Creation of a New Ear Canal
When an obstruction or deformity of the external ear canal is responsible for hearing loss, canalplasty may be performed. The procedure can involve widening the ear canal, removal of the obstruction, or creation of a new ear canal. Canalplasty is also sometimes performed on patients who may have hearing issues due to an ear canal that’s either not closed or absent altogether (aural atresia). A CT scan is done to determine if the anatomy of the affected ear will allow for surgical correction of the problem.
A eardrum that’s damaged will have an effect on the ability to hear. If a perforated eardrum does not heal on its own or if the damage is severe, the eardrum may be repaired with tympanoplasty. Graft material from cartilage or muscle is used to reconstruct and restore the normal appearance and function of the eardrum.
Surgery for Otosclerosis
Hearing loss from otosclerosis results from abnormal growth of a bone near the middle ear. Specifically, it’s a hardening of the base of a very small bone called the stapes. After a positive diagnosis is made with image tests to rule out other potential sources of hearing loss, a stapedectomy may be performed if other treatment options aren’t effective. During the procedure, which has a success rate of more than 90 percent, a laser is used to connect two of the middle ear bones to the inner ear.
Reconstruction Surgery for Microtia
Patients with a rare congenital condition called microtia, an external ear deformity, sometimes have related inner ear deficiencies (atresia) that can affect hearing. Rib cartilage reconstruction is the standard surgical procedure performed to restore the normal appearance of the external ear.
Ear Reconstruction After Tumor Removal
Some patients have tumors in or around the ear located in places that cannot be safely reached without removing parts of the ear. The extent of the reconstruction needed will depend on what was removed. After a translabyrinthine is performed to remove a benign acoustic neuroma, for example, reconstruction surgery usually involves a bone behind the ear and parts of the middle ear. If extensive tumor excision (removal) requires multiple ear structures to be removed, surgery typically involves restoring the appearance and function of several parts of the ear. In situations like this, multiple surgeries may be necessary to achieve the desired results. Even then, hearing not be fully restored for some patients, although hearing aids may help.

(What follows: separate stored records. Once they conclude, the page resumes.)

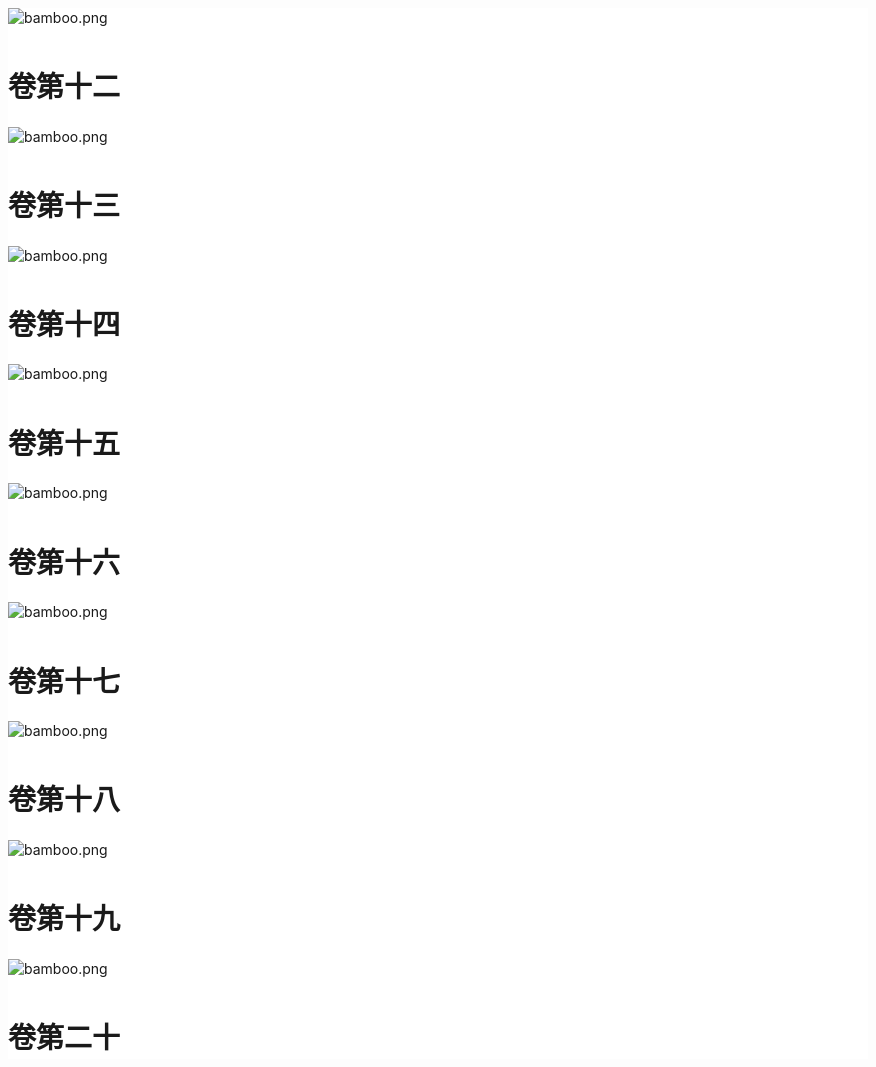 ![bamboo.png](../Images/%7C__%7C%3A%2A%7C%7C%2A_%2A%2A%7C%7C%3A%3A%2A%3A%3A_.png)
 

# 卷第十二
 
![bamboo.png](../Images/%7C__%7C%3A%2A%7C%7C%2A_%2A%2A%7C%7C%3A%3A%2A%3A%3A_.png)
 

# 卷第十三
 
![bamboo.png](../Images/%7C__%7C%3A%2A%7C%7C%2A_%2A%2A%7C%7C%3A%3A%2A%3A%3A_.png)
 

# 卷第十四
 
![bamboo.png](../Images/%7C__%7C%3A%2A%7C%7C%2A_%2A%2A%7C%7C%3A%3A%2A%3A%3A_.png)
 

# 卷第十五
 
![bamboo.png](../Images/%7C__%7C%3A%2A%7C%7C%2A_%2A%2A%7C%7C%3A%3A%2A%3A%3A_.png)
 

# 卷第十六
 
![bamboo.png](../Images/%7C__%7C%3A%2A%7C%7C%2A_%2A%2A%7C%7C%3A%3A%2A%3A%3A_.png)
 

# 卷第十七
 
![bamboo.png](../Images/%7C__%7C%3A%2A%7C%7C%2A_%2A%2A%7C%7C%3A%3A%2A%3A%3A_.png)
 

# 卷第十八
 
![bamboo.png](../Images/%7C__%7C%3A%2A%7C%7C%2A_%2A%2A%7C%7C%3A%3A%2A%3A%3A_.png)
 

# 卷第十九
 
![bamboo.png](../Images/%7C__%7C%3A%2A%7C%7C%2A_%2A%2A%7C%7C%3A%3A%2A%3A%3A_.png)
 

# 卷第二十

Ossicular Chain Reconstruction
Hearing loss may be due to a disruption of the sound conduction system in the middle ear. The three bones that are part of this system (ossicles) sometimes become damaged from trauma, surgery performed to treat another ear problem, or repeated ear infections. A hearing test and examination of the ear can determine if this is the reason for a patient’s hearing loss. During an outpatient procedure known as an ossicular chain reconstruction, the non-functioning middle ear bone is removed and replaced with an artificial implant.
Surgically Implanted/Attached Devices
Patients with severe-to-profound sensorineural (from damage to inner ear hair cells) or conductive (from a disruption of sound waves inside the ear) hearing loss may benefit from surgically attached or implanted devices to correct issues with how sound is processed within the ear. Options include a bone anchored hearing aid placed in a bone behind the ear or a cochlear implant.
If surgery does not fully restore the ability to hear, a hearing aid may be recommended to improve the perception of certain sounds, tones, and pitches.